**Task to complete:**
Only the number is wanted: count the lines in the data with "цикла" in them.

(Input Opens)

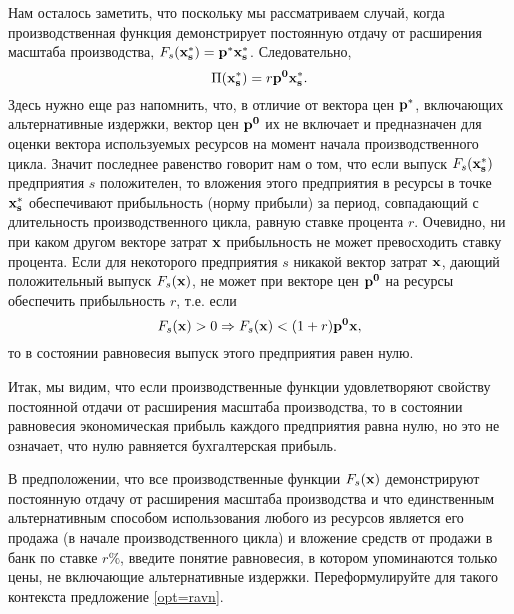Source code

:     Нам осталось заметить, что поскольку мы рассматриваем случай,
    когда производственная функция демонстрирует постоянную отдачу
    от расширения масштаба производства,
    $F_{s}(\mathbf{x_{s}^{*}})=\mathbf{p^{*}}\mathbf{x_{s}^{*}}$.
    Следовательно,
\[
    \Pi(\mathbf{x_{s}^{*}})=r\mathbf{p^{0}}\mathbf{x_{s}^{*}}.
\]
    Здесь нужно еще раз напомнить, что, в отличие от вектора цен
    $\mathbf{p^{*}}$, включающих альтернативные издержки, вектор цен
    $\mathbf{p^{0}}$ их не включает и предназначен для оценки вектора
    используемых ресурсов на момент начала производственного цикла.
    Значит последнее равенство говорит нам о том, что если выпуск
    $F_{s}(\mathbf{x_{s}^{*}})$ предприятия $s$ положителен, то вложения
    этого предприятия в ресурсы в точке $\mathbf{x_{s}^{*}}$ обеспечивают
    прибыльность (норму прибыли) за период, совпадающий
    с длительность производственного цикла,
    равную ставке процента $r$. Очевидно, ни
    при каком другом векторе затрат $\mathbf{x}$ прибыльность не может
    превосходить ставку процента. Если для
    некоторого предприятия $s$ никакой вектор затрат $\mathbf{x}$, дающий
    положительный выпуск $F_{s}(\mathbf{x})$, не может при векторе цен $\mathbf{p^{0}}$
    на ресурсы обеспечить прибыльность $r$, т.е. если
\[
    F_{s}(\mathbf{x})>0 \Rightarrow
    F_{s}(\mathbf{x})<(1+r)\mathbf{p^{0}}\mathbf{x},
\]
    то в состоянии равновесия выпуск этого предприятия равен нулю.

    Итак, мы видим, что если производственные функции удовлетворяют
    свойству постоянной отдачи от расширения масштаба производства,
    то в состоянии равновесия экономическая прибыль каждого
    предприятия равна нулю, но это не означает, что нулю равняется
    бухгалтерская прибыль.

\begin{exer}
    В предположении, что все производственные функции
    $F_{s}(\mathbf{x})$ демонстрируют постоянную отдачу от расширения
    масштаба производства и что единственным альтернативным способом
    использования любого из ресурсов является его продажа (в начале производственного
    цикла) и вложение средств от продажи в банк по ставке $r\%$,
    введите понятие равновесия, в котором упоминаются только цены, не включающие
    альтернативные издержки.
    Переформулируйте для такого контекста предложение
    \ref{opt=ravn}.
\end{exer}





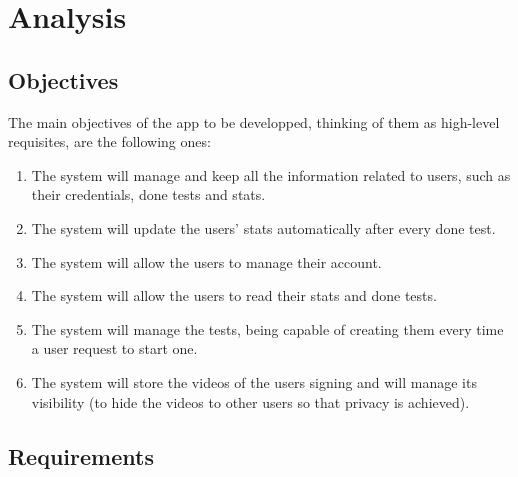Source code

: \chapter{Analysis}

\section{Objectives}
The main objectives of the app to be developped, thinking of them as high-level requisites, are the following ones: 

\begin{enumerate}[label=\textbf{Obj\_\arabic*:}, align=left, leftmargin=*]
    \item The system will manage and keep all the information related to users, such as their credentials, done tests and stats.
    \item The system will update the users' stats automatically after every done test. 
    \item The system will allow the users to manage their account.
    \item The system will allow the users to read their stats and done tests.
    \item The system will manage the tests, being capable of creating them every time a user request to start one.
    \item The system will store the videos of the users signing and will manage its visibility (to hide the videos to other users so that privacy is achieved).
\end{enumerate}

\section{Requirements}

(Input Closes)

**Finished task:**
3